Your goal. Count the lines of the data below that include the string "numberwithin", and provide nothing but the result.
# # # #
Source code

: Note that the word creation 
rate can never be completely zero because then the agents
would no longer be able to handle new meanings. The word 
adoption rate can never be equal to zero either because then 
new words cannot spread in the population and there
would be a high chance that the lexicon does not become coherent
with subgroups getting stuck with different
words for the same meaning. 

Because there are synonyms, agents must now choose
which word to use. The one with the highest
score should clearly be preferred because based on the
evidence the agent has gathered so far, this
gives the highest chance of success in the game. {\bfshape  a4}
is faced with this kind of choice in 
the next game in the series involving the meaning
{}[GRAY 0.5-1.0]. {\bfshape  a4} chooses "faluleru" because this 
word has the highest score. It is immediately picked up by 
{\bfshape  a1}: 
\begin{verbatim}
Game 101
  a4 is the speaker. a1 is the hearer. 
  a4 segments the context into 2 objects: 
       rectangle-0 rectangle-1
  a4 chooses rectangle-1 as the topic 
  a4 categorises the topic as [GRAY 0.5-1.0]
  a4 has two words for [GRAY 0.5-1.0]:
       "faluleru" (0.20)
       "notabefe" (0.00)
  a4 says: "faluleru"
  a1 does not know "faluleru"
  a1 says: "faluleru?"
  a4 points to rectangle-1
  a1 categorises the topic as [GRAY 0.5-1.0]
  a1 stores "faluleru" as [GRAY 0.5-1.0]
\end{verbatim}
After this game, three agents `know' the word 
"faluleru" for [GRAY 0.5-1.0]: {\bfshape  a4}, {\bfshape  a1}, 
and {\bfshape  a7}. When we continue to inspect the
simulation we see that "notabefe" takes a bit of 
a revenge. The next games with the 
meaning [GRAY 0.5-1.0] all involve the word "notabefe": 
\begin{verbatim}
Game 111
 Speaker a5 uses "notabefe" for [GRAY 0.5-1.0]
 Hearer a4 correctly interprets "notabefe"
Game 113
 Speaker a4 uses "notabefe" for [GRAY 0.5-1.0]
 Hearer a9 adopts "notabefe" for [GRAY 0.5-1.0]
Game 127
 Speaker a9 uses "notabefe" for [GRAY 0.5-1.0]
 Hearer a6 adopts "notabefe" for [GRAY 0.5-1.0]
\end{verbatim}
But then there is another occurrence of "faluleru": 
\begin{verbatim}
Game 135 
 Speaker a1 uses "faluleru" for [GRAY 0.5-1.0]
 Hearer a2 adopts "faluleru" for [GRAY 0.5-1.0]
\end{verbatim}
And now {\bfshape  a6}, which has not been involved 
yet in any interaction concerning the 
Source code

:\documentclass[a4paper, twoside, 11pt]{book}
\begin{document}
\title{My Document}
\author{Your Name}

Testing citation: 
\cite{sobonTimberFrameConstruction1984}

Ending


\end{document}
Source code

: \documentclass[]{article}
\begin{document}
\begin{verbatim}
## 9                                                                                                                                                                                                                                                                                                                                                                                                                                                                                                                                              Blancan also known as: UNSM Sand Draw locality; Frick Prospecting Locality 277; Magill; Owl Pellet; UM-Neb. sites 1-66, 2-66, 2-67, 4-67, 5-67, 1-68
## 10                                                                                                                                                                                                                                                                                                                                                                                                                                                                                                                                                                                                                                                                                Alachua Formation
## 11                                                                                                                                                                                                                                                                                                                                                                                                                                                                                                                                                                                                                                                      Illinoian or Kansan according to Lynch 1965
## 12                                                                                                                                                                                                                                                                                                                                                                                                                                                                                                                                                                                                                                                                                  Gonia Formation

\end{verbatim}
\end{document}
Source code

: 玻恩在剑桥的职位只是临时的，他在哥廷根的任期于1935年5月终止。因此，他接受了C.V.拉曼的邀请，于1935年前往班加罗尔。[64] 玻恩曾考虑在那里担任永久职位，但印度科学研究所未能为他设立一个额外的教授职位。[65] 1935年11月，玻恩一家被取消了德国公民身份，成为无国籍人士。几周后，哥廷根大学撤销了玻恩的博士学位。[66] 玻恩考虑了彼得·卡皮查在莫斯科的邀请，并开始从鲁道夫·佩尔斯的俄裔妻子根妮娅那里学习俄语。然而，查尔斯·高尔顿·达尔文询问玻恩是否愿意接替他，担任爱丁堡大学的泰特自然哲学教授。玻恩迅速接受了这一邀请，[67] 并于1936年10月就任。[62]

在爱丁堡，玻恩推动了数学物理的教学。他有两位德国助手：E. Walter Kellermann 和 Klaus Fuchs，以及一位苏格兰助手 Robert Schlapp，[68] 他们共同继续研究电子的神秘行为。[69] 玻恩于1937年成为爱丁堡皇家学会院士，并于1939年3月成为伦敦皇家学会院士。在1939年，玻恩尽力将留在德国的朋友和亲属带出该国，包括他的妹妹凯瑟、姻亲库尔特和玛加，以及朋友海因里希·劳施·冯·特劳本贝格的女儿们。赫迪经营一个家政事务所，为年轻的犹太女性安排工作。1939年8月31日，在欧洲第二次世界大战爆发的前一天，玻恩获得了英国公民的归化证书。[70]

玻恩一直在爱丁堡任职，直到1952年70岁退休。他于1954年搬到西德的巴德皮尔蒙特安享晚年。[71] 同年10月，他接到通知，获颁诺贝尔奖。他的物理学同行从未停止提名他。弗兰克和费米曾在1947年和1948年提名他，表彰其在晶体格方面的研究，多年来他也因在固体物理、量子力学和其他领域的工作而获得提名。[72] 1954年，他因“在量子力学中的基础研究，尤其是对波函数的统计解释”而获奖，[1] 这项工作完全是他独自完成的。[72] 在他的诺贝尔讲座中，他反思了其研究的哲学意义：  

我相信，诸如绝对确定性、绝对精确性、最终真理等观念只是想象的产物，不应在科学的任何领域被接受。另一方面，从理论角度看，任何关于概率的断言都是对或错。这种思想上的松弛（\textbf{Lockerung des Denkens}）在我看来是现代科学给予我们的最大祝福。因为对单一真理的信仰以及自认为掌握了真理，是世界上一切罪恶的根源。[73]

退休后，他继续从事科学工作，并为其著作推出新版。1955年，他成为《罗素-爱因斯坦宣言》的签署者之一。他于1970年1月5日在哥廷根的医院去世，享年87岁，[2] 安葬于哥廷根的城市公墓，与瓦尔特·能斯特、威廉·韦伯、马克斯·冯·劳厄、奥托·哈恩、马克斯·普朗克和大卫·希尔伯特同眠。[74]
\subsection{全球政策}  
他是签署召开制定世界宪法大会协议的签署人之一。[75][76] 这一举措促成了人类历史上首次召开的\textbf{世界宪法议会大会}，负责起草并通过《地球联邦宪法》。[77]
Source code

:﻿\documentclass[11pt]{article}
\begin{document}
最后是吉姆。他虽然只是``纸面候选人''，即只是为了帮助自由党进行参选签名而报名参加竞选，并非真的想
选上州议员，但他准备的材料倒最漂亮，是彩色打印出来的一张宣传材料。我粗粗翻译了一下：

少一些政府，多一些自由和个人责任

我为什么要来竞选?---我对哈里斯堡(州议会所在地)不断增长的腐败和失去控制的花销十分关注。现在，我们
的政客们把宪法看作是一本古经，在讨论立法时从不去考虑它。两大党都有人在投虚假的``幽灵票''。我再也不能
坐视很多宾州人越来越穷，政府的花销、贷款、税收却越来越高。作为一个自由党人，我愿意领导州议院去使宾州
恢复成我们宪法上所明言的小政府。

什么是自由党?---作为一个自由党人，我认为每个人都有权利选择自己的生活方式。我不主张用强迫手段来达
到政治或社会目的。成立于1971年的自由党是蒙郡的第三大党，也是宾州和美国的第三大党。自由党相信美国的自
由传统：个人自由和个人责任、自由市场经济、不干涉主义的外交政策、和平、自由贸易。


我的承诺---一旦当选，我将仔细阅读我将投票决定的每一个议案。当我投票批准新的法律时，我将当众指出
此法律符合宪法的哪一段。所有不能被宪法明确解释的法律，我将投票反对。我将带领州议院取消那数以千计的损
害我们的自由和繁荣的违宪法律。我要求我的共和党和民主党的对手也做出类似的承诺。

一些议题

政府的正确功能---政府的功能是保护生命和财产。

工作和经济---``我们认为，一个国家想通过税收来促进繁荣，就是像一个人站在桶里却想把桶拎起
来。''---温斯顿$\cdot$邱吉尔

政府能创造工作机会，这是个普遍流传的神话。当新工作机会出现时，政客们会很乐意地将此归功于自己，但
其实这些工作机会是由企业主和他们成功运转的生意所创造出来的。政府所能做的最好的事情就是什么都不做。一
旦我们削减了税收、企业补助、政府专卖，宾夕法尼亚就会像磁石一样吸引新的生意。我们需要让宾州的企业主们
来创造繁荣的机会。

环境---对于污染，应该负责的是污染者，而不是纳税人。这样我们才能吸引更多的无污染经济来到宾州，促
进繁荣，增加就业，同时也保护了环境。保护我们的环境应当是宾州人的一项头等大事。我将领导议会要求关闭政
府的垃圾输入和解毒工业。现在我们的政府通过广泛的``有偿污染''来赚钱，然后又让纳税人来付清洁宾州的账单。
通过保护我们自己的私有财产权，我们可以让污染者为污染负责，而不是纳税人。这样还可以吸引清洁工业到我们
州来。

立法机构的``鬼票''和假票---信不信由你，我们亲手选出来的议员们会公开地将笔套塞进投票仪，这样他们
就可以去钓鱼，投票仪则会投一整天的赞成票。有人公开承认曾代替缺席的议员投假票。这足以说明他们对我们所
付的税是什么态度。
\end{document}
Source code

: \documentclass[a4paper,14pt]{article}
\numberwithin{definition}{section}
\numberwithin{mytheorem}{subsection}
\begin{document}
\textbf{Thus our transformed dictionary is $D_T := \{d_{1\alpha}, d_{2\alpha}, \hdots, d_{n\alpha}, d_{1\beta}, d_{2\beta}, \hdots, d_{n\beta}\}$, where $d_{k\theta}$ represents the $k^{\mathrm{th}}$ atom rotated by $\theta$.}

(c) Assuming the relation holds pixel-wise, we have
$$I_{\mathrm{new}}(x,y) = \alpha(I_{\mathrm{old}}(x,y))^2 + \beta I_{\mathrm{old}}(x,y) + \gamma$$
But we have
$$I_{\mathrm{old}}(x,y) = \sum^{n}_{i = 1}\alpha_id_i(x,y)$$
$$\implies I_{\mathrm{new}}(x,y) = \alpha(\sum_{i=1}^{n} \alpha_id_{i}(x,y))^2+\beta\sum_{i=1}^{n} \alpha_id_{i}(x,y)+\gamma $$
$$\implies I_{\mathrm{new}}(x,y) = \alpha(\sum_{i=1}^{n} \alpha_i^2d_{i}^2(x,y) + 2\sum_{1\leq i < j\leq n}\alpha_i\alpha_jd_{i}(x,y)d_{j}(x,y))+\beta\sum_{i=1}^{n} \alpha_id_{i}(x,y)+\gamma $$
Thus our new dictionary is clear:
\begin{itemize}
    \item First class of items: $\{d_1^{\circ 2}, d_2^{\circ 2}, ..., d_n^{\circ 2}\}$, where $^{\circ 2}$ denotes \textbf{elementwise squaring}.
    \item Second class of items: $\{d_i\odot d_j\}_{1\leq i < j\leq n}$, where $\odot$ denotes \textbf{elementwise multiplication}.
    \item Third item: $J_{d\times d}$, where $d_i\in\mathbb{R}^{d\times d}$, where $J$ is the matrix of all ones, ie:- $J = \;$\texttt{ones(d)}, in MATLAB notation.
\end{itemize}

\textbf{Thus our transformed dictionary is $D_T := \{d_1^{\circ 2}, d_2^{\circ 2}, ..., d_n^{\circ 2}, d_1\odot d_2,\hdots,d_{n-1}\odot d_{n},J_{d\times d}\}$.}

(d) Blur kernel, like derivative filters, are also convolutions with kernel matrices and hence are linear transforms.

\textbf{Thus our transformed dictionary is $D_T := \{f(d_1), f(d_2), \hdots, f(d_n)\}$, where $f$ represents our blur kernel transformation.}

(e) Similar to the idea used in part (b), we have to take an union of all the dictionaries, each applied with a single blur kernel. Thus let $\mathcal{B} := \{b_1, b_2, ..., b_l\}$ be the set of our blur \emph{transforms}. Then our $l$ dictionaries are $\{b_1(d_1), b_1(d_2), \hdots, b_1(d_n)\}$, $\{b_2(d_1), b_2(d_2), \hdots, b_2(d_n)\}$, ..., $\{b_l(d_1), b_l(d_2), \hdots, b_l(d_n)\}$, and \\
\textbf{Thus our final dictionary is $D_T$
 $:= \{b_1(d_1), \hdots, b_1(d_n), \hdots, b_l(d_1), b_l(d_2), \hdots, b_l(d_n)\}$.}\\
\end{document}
# # # #
Task response. 2